UDP header length field is zero always while capturing sflow data from port 6343

Question

I am trying to capture the UDP sflow data from port 6343. I am trying to capture the UDP header information which provides source port, destination port, UDP header length and checksum. I am able to see the ports capturing, but the UDP and checksum fields are 0 and 1 respectively which means the UDP length is not calculated and checksum is also not calculated. Am I missing something here for UDP header length and checksum calculation ?? The following is my code which I use:

#include<stdio.h> //For standard things
#include<stdlib.h>    //malloc
#include<string.h>    //memset
#include<netinet/ip_icmp.h>   //Provides declarations for icmp header
#include<netinet/udp.h>   //Provides declarations for udp header
#include<netinet/tcp.h>   //Provides declarations for tcp header
#include<netinet/ip.h>    //Provides declarations for ip header
#include<sys/socket.h>
#include<arpa/inet.h>
#define PORT 6343
#define PCKT_LEN 65536

void handlepacket(unsigned char *, int);
int sockt;
int i,j;
struct sockaddr_in source,dest; 

int main()
{
    int saddr_size,data_size;
    struct sockaddr_in daddr;
    struct sockaddr_in saddr;
    //struct in_addr in;
    unsigned char *buffer = (unsigned char *)malloc(65536); // Its Big !     Malloc allocates a block of size bytes of memory,returning a pointer to the begining of the block

    struct udphdr *udph = (struct udphdr*)(buffer + sizeof(struct iphdr));


    printf("Starting...\n");
    //Create a raw socket that shall sniff
    sockt = socket(AF_INET ,SOCK_DGRAM ,0);
    if(sockt < 0)
    {
        printf("Socket Error\n");
        return 1;
    }
    memset((char *)&daddr,0,sizeof(daddr));

    //prepare the sockaddr_in structure
    daddr.sin_family = AF_INET;
    daddr.sin_addr.s_addr = INADDR_ANY;
    daddr.sin_port = htons(PORT);

    //Bind
    if(bind(sockt,(struct sockaddr *)&daddr, sizeof(daddr))<0)
    {
      printf("bind failed");
      return 1;
    }
    printf("bind done");

    while(1)
    {
        saddr_size = sizeof saddr;
        printf("waiting for data...");

        //Receive a packet
        data_size = recvfrom(sockt , buffer ,65536 , 0 , (struct sockaddr*)  &saddr , (socklen_t*)&saddr_size);
        if(data_size <0)
        {
            printf("Packets not recieved \n");
            return 1;
        }
        //Now process the packet
        handlepacket(buffer , data_size);


        printf("Packets arrived from %d \n",ntohs(daddr.sin_port));
        printf("Source Port : %d , Destination Port : %d \n", ntohs(udph->source), ntohs(udph->dest)); 

    }
    close(sockt);
    printf("Finished");
    return 0;
}

void handlepacket(unsigned char *buffer, int data_size)
{ 
    //IP header length
    struct iphdr *iph = (struct iphdr *)buffer;
    unsigned short iphdrlen = iph->ihl*4;
    // UDP header length
    struct udphdr *udph = (struct udphdr*)(buffer + iphdrlen);

    memset(&source,0,sizeof(source));
    source.sin_addr.s_addr = iph ->saddr;
    memset(&dest,0,sizeof(dest));
    dest.sin_addr.s_addr = iph->daddr;



    printf("UDP Length : %d , UDP checksum : %d \n",ntohs(udph->len), ntohs(udph->check));


}

Answer 1

When use create a socket of type AF_INET / SOCK_DGRAM, the operating system processes and IP and UDP headers and strips them off before passing them to you. What you see in buffer is what immediately follows the UDP header.

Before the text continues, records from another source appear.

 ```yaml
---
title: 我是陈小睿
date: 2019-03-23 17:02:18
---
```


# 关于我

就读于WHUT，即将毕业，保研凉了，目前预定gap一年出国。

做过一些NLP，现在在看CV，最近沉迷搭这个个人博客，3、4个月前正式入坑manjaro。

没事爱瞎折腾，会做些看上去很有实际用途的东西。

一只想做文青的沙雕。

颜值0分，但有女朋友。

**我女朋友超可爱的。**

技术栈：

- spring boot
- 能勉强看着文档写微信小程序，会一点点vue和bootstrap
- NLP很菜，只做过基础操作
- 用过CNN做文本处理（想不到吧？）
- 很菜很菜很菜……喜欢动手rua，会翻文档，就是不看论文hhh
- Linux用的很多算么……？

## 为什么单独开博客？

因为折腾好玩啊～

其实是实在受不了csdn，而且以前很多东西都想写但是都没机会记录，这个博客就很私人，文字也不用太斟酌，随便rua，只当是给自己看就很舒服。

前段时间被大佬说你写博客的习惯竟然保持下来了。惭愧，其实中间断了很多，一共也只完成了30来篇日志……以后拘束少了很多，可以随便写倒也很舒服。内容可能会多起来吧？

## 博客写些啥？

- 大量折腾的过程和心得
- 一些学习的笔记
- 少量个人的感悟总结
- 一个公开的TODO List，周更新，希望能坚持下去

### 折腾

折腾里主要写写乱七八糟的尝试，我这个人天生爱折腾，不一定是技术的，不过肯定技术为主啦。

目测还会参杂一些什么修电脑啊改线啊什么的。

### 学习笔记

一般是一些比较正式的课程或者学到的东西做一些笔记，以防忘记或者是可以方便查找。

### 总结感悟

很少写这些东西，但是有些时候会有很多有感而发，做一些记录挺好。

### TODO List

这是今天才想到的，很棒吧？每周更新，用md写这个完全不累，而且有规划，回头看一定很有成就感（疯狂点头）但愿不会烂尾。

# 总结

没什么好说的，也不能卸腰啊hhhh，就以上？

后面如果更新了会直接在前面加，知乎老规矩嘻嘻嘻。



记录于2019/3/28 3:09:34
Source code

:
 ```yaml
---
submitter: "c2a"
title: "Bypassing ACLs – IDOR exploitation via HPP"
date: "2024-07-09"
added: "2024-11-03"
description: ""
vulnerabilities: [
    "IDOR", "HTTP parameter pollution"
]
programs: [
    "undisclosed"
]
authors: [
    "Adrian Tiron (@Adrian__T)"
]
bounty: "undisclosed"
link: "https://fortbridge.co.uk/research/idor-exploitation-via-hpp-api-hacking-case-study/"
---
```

You're passed back the source IP and port via fifth parameter to the recvfrom function, and the payload length is passed back as the return value. If there is a problem with the UDP checksum, the OS would discard the packet and your application code would never see it, so it's not something you typically need to worry about on the application level.